Recall that the following existence of hard function by Shannon.

Threre exists a boolean function $f$ such that $f\notin\SIZE[2^n/10n]$.

However, there are two caveats of Shannon’s theorem. First, it does not say which complexity class contains this hard function. Second, the hard function is not constructive. One of the most important jobs for complexity theorists is then to answer these two questions.

Kannan in the early 80s made some pioneering work towards this direction. Concretely, he proved the following theorems.

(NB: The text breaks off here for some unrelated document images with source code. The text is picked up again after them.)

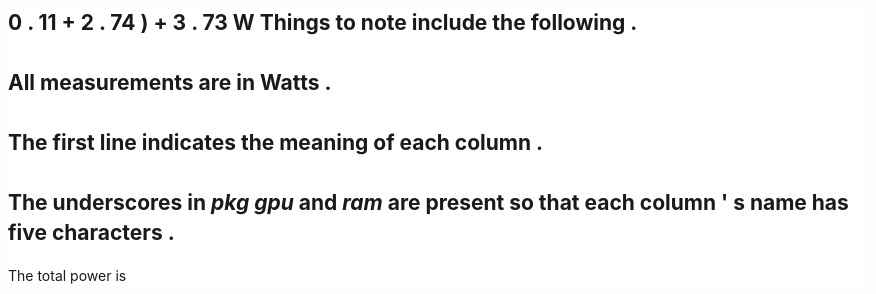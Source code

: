 0
.
11
+
2
.
74
)
+
3
.
73
W
Things
to
note
include
the
following
.
-
All
measurements
are
in
Watts
.
-
The
first
line
indicates
the
meaning
of
each
column
.
-
The
underscores
in
_pkg_
_gpu_
and
_ram_
are
present
so
that
each
column
'
s
name
has
five
characters
.
-
The
total
power
is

$\Sigma^{\EXP}_2\not\in\SIZE[2^n/10n]$ and the first function not in $\SIZE[2^n/10n]$ lies in $\Sigma^{\EXP}_3$.

$\NEXP^{\NP}\not\subseteq\Ppoly$.

Note that as $\Ppoly$ is closed under complement, the second theorem actually implies $\NEXP^{\NP}\cap\coNEXP^{\NP}\not\subseteq\Ppoly$.

Both theorems are actually easy to prove as follows. Note that the proof here might be different from the original proof.

Proof for the first theorem

To show $\Sigma^{\EXP}_2\not\in\SIZE[2^n/10n]$, it suffices to describe a $\Sigma^{\EXP}_2$ algorithm to find a function not in $\SIZE[2^n/10n]$. The algorithm is the following.

  1. Nondeterministically guess the truth table of the hard function $f$. This takes $2^n$ nondeterministical time.
  2. Co-nondeterministically enumerate all the circuit $C$ of size less than $2^n/10n$. This takes one alternation and $2^n$ (co-)nondeterministical time.
  3. Check if there exists $x$ such that $f(x)\neq C(x)$. This takes deterministic $2^n$ time.

To show the first function not in $\SIZE[2^n/10n]$ lies in $\Sigma^{\EXP}_3$, the following algorithm suffices.

  1. Nondeterministically guess the truth table of the hard function $f$. This takes $2^n$ nondeterministical time.
  2. Co-nondeterministically enumerate all the circuit $C$ of size less than $2^n/10n$ and all the truth table of function $g$ which has smaller lexicogorical order than $f$. This takes one alternation and $2^n$ (co-)nondeterministical time.
  3. Nondeterministically find a circuit $C’$ of size less than $2^n/10n$.
  4. Check if there exists $x$ such that $f(x)\neq C(x)$ and if for all $x$ g(x)=C(x). This takes deterministic $2^n$ time.

Proof for the second theorem

We also prove the theorem in an algorithmic way as follows.

  1. Nondeterministically guess the truth table of a hard function $f$.
  2. Pick the $\NP$ oracle to be the minimum circuit size problem, i.e., $\MCSP$, where one input a truth table of a function $g$ and an integer $s$, output yes if there exists a circuit for $g$ of size at most $s$.
  3. Query the $\MCSP$ oracle with the truth table guessed in the first step and integer $2^n/10n$. If the ouput is no, then output $f$.